■ AIM OF THE TASK
The answer should be a single number: how many lines of the entries below hold the word "need".

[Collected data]
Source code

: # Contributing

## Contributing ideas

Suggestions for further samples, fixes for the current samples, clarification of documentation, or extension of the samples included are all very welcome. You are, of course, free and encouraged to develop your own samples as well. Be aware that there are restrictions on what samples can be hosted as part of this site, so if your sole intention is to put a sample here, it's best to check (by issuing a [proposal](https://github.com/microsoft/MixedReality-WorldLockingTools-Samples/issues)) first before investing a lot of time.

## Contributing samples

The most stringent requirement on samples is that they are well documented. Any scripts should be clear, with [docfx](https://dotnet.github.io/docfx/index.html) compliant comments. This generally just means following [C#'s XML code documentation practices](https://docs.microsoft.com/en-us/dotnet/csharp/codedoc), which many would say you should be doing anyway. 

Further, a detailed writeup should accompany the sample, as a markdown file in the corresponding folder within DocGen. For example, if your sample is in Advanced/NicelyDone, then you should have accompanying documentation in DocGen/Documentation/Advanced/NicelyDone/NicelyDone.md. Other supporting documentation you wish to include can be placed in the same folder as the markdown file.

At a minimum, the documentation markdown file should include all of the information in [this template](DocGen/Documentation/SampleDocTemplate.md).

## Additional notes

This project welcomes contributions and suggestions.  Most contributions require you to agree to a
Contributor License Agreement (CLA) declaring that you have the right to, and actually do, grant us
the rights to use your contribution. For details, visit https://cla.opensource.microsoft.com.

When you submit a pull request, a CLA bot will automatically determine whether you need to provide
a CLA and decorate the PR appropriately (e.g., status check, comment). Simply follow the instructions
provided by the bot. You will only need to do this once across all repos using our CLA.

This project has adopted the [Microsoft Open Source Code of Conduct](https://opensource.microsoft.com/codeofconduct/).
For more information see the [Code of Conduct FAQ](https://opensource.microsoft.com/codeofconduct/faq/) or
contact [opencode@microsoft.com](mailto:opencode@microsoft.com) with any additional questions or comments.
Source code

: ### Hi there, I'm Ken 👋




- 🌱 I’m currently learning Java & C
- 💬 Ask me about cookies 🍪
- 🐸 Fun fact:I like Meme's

■ COMPLETED TASK
2